P: Well The Goon Show did…the thing about RTE was originality was the enemy. I happened in there by accident. Until the day I had no further involvement there, I was the enemy because I wasn’t officially attached to any programming department. I happened to arrive out of the blue, I had a hit play in the Abbey and there was a man called Denis O’Grady who was working back stage with Eamonn Andrews in the BBC and then came back to work as head of presentation in RTE. He thought I’ll have an announcer sitting in the studio during the afternoon and from time to time they can have a little chat with someone – that was the very thin edge of a tiny wedge. I was invited in to talk about my play and I knew going on television for the first time, I wanted to be remembered so I appeared on RTE wearing my hat with a head of cabbage hanging off the side and the response was amazing.

“O’Grady said we have a problem here at the moment, we are showing a BBC programme called Take Hart by Tony Hart and he is asking children to send drawings to him, they are coming here and we can’t do anything with them…do you think if that Pat fellow with the hat could come in once a week and show a few of these pictures to the viewers? The first time this happened was with Vincent Hanley, the craic we had and then, bit by bit, this man kept appearing with different things appearing on his hat. And then Vinnie said wouldn’t it be great if he just fucked off for a coffee and I just did it by myself. Suddenly I had five minutes a week and a slide with Pat’s Hat written on it and a bit of music on a tape. And there was tiny little embryonic unofficial programme I managed to expand, bit by bit. I was having fun and the fun got wilder and wilder and I became a huge fucking star. I look back on it fondly because of certain people who it was a joy to be around, Larry Gogan was one. There was only a handful of them – genuine, lovely, people. The rest of them were all con artists.

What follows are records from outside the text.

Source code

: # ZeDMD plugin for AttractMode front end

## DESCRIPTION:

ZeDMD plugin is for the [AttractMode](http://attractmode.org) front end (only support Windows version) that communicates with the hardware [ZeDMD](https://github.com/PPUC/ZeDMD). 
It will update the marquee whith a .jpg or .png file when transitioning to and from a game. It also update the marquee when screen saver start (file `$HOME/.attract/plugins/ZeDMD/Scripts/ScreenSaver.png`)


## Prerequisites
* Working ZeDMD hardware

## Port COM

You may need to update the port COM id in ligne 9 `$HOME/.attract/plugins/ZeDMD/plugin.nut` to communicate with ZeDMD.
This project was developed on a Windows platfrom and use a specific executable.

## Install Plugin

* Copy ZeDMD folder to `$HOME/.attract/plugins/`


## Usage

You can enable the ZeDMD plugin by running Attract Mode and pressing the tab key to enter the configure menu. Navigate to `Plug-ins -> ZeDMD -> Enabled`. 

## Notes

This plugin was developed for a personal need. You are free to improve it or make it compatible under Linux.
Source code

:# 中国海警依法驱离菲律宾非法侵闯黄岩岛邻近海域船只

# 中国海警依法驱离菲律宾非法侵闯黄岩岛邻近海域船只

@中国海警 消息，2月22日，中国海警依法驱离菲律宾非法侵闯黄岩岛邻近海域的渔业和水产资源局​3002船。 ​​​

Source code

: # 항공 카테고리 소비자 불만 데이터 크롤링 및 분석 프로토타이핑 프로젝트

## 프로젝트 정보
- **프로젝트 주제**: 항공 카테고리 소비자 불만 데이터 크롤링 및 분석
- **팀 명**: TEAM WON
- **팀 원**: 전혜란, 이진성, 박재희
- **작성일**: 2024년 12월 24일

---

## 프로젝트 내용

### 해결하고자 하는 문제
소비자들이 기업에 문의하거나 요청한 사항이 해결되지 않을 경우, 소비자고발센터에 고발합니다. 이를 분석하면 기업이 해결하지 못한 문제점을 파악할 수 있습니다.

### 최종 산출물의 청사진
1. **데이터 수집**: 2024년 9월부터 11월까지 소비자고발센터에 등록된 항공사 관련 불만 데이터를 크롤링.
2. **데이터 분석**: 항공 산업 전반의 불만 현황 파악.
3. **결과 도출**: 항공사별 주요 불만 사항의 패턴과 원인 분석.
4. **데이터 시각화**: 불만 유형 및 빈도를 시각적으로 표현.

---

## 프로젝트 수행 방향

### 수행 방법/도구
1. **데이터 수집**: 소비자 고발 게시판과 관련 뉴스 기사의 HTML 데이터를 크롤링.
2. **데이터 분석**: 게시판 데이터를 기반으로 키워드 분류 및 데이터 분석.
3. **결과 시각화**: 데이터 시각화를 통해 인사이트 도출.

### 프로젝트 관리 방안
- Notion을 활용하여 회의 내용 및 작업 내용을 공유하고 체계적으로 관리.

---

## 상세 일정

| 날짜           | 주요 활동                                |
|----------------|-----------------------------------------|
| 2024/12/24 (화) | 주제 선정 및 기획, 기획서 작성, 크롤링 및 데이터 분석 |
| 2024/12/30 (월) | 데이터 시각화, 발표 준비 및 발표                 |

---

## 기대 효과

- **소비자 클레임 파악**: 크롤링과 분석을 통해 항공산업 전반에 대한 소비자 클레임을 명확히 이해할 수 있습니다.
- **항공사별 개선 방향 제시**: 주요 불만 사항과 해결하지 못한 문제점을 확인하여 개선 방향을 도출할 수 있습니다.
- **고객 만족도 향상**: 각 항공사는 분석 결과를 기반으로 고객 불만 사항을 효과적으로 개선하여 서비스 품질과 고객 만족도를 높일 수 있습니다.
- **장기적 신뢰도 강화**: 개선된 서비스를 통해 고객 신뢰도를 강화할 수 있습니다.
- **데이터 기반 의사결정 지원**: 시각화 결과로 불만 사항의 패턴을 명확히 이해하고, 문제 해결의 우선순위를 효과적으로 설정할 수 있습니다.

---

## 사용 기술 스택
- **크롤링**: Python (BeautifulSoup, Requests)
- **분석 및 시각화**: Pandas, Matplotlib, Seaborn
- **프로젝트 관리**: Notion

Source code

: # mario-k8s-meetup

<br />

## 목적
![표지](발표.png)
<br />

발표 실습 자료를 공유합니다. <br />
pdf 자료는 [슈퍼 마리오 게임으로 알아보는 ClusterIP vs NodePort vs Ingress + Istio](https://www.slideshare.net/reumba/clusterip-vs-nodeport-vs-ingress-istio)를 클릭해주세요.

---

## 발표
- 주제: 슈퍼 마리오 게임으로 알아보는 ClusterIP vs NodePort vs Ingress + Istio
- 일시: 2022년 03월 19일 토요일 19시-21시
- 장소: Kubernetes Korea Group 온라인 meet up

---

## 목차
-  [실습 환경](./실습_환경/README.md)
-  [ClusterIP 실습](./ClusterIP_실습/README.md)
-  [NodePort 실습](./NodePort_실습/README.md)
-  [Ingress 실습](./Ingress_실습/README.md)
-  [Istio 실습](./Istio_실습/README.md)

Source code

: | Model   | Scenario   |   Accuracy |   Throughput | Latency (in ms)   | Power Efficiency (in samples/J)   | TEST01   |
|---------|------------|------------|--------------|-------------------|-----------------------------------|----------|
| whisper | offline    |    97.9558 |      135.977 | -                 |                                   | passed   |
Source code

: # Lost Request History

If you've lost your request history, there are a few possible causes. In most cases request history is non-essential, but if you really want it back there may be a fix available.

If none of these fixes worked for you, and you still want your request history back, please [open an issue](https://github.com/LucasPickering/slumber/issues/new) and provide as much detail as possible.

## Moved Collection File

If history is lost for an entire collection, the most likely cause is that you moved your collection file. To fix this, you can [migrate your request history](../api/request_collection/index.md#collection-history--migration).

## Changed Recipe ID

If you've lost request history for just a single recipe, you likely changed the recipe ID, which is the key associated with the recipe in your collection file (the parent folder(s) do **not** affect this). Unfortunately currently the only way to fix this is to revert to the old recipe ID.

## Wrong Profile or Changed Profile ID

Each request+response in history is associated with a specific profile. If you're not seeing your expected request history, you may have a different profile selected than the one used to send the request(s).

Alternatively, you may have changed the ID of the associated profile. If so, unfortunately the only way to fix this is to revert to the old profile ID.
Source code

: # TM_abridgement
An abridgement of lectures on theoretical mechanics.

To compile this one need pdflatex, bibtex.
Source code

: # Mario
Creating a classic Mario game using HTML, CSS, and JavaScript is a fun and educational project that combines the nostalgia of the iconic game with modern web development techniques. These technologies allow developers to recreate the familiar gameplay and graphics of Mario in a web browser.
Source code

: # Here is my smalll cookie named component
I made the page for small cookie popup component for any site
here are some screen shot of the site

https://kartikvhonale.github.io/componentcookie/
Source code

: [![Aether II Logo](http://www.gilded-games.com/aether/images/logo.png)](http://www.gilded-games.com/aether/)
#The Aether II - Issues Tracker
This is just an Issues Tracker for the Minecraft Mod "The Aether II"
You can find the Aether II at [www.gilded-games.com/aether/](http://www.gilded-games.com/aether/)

I saw behaviour from all of these people who were iconised, I saw the reality behind the scenes.”

 

GET ME OUT OF HERE

Some poets write poems

which I can’t make

head or tail of

and other people

come along and write

reviews of the poems

which are equally

bewildering.

Nobody had got a clue

what the poems mean

and nobody has got a clue

what the reviews mean

so everybody says that

they are brilliant

and deep and meaningful

even though nobody had the faintest idea

what the meaning is

and that is The Arts.

As far as I am concerned

you can keep it.

This poem is not The Arts

and not doesn’t want to be.

The next section is though.

 

“The ineffable seeking of

Life’s self-perpetuating

search for itself.”

 

I don’t know what that means

even though I have

just written it which proves

that I can write stuff

which is The Arts

if I put my mind to it.

What a truly terrifying

thought.

Poems so Fresh and so New…Yahoo! (1995)

 

T: Did you have any medication after you came off old sparky? (electroconvulsive therapy)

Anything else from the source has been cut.